One of the interesting things about Baten Kaitos is the fact that the player himself is included in the game. When beginning a new game, you’re asked to enter both your name and gender. Appearing to Kalas as some sort of spiritual guide, he'll ask you for advice from time to time. If an NPC character can explain some sort of gameplay mechanic, Kalas will ask you if you'd like to listen to what he'll say. It's a neat little feature that helps pull one into the game world.
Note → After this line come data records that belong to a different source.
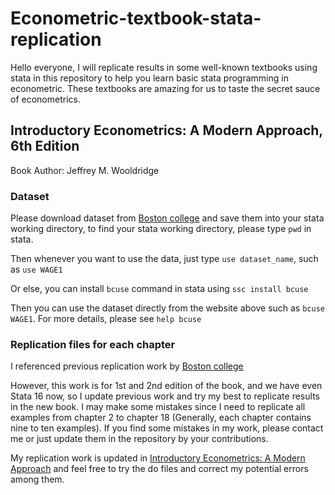 # Econometric-textbook-stata-replication

Hello everyone, I will replicate results in some well-known textbooks using stata in this repository to help you learn basic stata programming in econometric. These textbooks are amazing for us to taste the secret sauce of econometrics. 

## Introductory Econometrics: A Modern Approach, 6th Edition

Book Author: Jeffrey M. Wooldridge 

### Dataset 

Please download dataset from [Boston college](http://fmwww.bc.edu/ec-p/data/wooldridge/datasets.list.html) and save them into your stata working directory, to find your stata working directory, please type `pwd` in stata.

Then whenever you want to use the data, just type `use dataset_name`, such as `use WAGE1`

Or else, you can install `bcuse` command in stata using `ssc install bcuse`

Then you can use the dataset directly from the website above such as `bcuse WAGE1`. For more details, please see `help bcuse`

### Replication files for each chapter

I referenced previous replication work by [Boston college](http://fmwww.bc.edu/gstat/examples/wooldridge/wooldridge.html)

However, this work is for 1st and 2nd edition of the book, and we have even Stata 16 now, so I update previous work and try my best to replicate results in the new book. I may make some mistakes since I need to replicate all examples from chapter 2 to chapter 18 (Generally, each chapter contains nine to ten examples). If you find some mistakes in my work, please contact me or just update them in the repository by your contributions.  

My replication work is updated in [Introductory Econometrics: A Modern Approach](https://github.com/Econtech/-Econometric-textbook-stata-replication/tree/master/Introductory%20Econometrics%20A%20Modern%20Approach) and feel free to try the do files and correct my potential errors among them.  

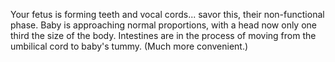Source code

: Your fetus is forming teeth and vocal cords... savor this, their non-functional phase. Baby is approaching normal proportions, with a head now only one third the size of the body. Intestines are in the process of moving from the umbilical cord to baby's tummy. (Much more convenient.)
Considering the battle director also directed Valkyrie Profile, it's good to see that fighting monsters has that "tri-Ace" touch. (It's particularly cute to note that the opening boot-up features the logo of "tri-Crescendo", which has a mirror image to that of tri-Ace's. Very cute.) As mentioned in many a preview, the battle system uses cards. However, this doesn't make it a typical Card RPG. Each card is a kind of command. Some are more powerful than others, plus there are Elemental Cards to use to your advantage. For instance, Kalas can find and use the card "Ice Dagger". When he attacks, not only will he do Physical Damage, but there will also be Ice Damage. The interesting part is that not only attacks are cards. Player's armour is also denoted in cards. When an enemy attacks, one is allowed to select a card. If the card is as strong as or stronger than the attack, it will completely negate it. However if the attack includes an "Elemental" attack, and the defense armour does not, then the character will be hit for the full Elemental damage.
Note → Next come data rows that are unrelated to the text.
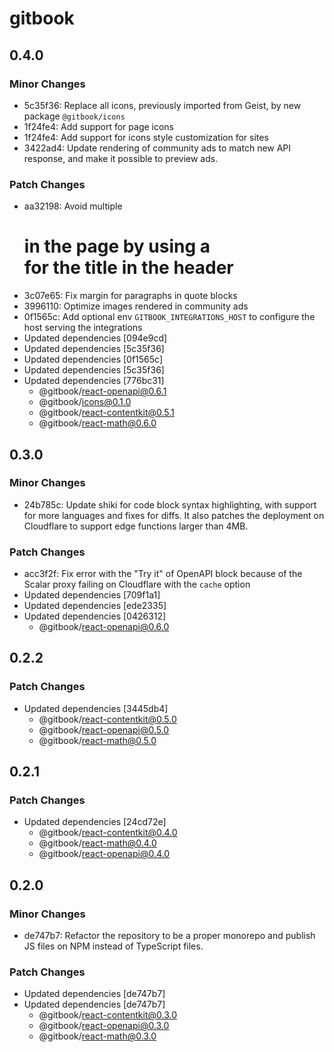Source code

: # gitbook

## 0.4.0

### Minor Changes

-   5c35f36: Replace all icons, previously imported from Geist, by new package `@gitbook/icons`
-   1f24fe4: Add support for page icons
-   1f24fe4: Add support for icons style customization for sites
-   3422ad4: Update rendering of community ads to match new API response, and make it possible to preview ads.

### Patch Changes

-   aa32198: Avoid multiple <h1> in the page by using a <div> for the title in the header
-   3c07e65: Fix margin for paragraphs in quote blocks
-   3996110: Optimize images rendered in community ads
-   0f1565c: Add optional env `GITBOOK_INTEGRATIONS_HOST` to configure the host serving the integrations
-   Updated dependencies [094e9cd]
-   Updated dependencies [5c35f36]
-   Updated dependencies [0f1565c]
-   Updated dependencies [5c35f36]
-   Updated dependencies [776bc31]
    -   @gitbook/react-openapi@0.6.1
    -   @gitbook/icons@0.1.0
    -   @gitbook/react-contentkit@0.5.1
    -   @gitbook/react-math@0.6.0

## 0.3.0

### Minor Changes

-   24b785c: Update shiki for code block syntax highlighting, with support for more languages and fixes for diffs. It also patches the deployment on Cloudflare to support edge functions larger than 4MB.

### Patch Changes

-   acc3f2f: Fix error with the "Try it" of OpenAPI block because of the Scalar proxy failing on Cloudflare with the `cache` option
-   Updated dependencies [709f1a1]
-   Updated dependencies [ede2335]
-   Updated dependencies [0426312]
    -   @gitbook/react-openapi@0.6.0

## 0.2.2

### Patch Changes

-   Updated dependencies [3445db4]
    -   @gitbook/react-contentkit@0.5.0
    -   @gitbook/react-openapi@0.5.0
    -   @gitbook/react-math@0.5.0

## 0.2.1

### Patch Changes

-   Updated dependencies [24cd72e]
    -   @gitbook/react-contentkit@0.4.0
    -   @gitbook/react-math@0.4.0
    -   @gitbook/react-openapi@0.4.0

## 0.2.0

### Minor Changes

-   de747b7: Refactor the repository to be a proper monorepo and publish JS files on NPM instead of TypeScript files.

### Patch Changes

-   Updated dependencies [de747b7]
-   Updated dependencies [de747b7]
    -   @gitbook/react-contentkit@0.3.0
    -   @gitbook/react-openapi@0.3.0
    -   @gitbook/react-math@0.3.0
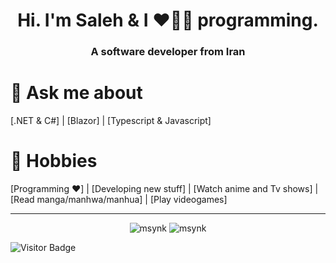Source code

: <h1 align="center">Hi. I'm Saleh & I ❤️💖💓 programming.</h1>
<h3 align="center">A software developer from Iran</h3>


# 💬 Ask me about 
[.NET & C#] | [Blazor] | [Typescript & Javascript]

# 📅 Hobbies 
[Programming ❤️] | [Developing new stuff] | [Watch anime and Tv shows] | [Read manga/manhwa/manhua] | [Play videogames]

---

<p align="center">
<img src="https://github-readme-stats.vercel.app/api?username=msynk&layout=compact&theme=buefy&hide_border=true&show_icons=true&count_private=true&include_all_commits=true" alt="msynk" /> <img src="https://github-readme-stats.vercel.app/api/top-langs/?username=msynk&layout=compact&theme=buefy&hide_border=true" alt="msynk" />
</p>
<!-- <img src="https://denvercoder1-activity-graph.herokuapp.com/graph/?username=msynk&bg_color=FFFFFF&color=000000&line=F85D7F&point=000000&hide_border=true" alt="msynk's Activity Graph"/> -->

![Visitor Badge](https://visitor-badge.laobi.icu/badge?page_id=msynk.msynk)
Sounds confusing, but it really isn't. Fire and Water are opposites. So if one is attacked with Fire, one must use an Ice defense card and vice versa. The same applies to Earth and Wind, as well as Light and Dark. This can be used against the enemy as well. If an enemy has an affinity to any of the Elements and you attack with the opposite, you'll get a mega damage bonus. Another interesting aspect is that if you attack with two opposing elements the same turn, the Elemental Damage will be canceled out. So if you attack with a weapon that has a Water Count of fifteen and one with a Fire Count of eighteen, you'll end up doing three Fire points of damage overall.
Thus far, enemy battles have been rather easy, and I suspect it is because Monolith didn't want to hear from gamers complaining that they didn't get the right card (since it is randomly shuffled) and therefore met an untimely end.
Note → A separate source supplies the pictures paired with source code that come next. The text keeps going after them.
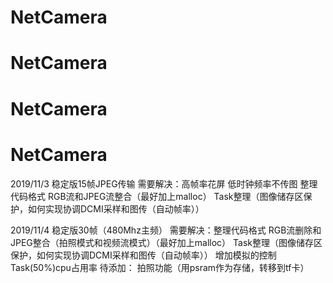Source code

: # NetCamera
# NetCamera
# NetCamera
# NetCamera
   
2019/11/3
稳定版15帧JPEG传输
需要解决：高帧率花屏
         低时钟频率不传图
         整理代码格式
         RGB流和JPEG流整合（最好加上malloc）
         Task整理（图像储存区保护，如何实现协调DCMI采样和图传（自动帧率））
   
   
2019/11/4
稳定版30帧（480Mhz主频）
需要解决：整理代码格式
         RGB流删除和JPEG整合（拍照模式和视频流模式）（最好加上malloc）
         Task整理（图像储存区保护，如何实现协调DCMI采样和图传（自动帧率））
         增加模拟的控制Task(50%)cpu占用率
待添加：  拍照功能（用psram作为存储，转移到tf卡）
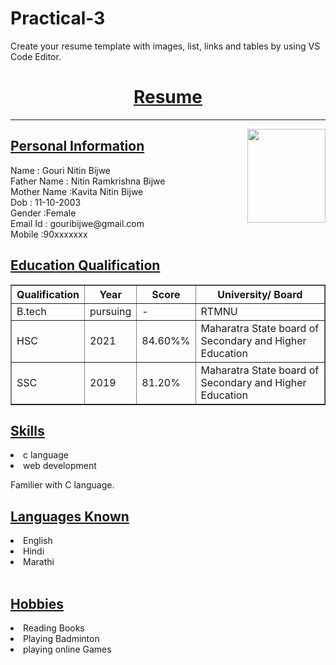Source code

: # Practical-3
Create your resume template with images, list, links and tables by using VS Code Editor.
<html>
<head>
<body>
<u><b><h1 align="center">Resume </h1></b></u>
<hr>
<img src="C:\Users\DELL\Desktop\Gouri.jpeg" align ="right" height= "150" width ="125">
<p><h2><b><u> Personal Information </u></b></h2>
Name : Gouri Nitin Bijwe <br>
Father Name : Nitin Ramkrishna Bijwe <br>
Mother Name :Kavita Nitin Bijwe <br>
Dob : 11-10-2003<br>
Gender :Female <br>
Email Id : gouribijwe@gmail.com <br>
Mobile :90xxxxxxx <br>
</p><h2><b><u> Education Qualification </u></b></h2>
<table border="1">
<tr>
<th>Qualification</th>
<th> Year</th>
<th> Score</th>
<th> University/ Board</th>
</tr>
<tr>
<td> B.tech</td>
<td> pursuing </td>
<td> - </td>
<td> RTMNU </td>
</tr>
<tr>
<td> HSC</td>
<td> 2021 </td>
<td> 84.60%% </td>
<td> Maharatra State board of Secondary and Higher Education </td>
</tr>
<tr>
<td> SSC</td>
<td> 2019 </td>
<td> 81.20% </td>

<td> Maharatra State board of Secondary and Higher Education </td>
</tr>
</table>
<h2><b><u> Skills </u></b></h2>
<li> c language</li>
<li> web development</li>
<p> Familier with C language.</p>
<h2><b><u> Languages Known </u></b></h2>
<li>English </li>
<li>Hindi</li>
<li>Marathi</li>
<br><h2><b><u> Hobbies </u></b></h2>
<li>Reading Books</li>
<li>Playing Badminton </li>
<li>playing online Games</li>
</head>
</body>
</html>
Cards don't only prove useful in battle. It seems that these "Magnus Cards" have to do with everything in daily life. Early in the game, Kalas will get a set of four "Blank Magnus". Kalas can then copy items or other things onto the blank cards and use them later. In one case, by copying a wood stove's fire onto a card, it is possible to burn a log that is blocking the way to a treasure chest. Players also accomplish side quests by copying things like milk or apples to their Blank Magnus. Very strange. Even consumable items to heal characters are cards.
So far Baten Kaitos has proven to have a very fun battle system and an interesting premise. Considering that I was far from pleased with Monolith's previous efforts, Baten Kaitos has been a significant improvement.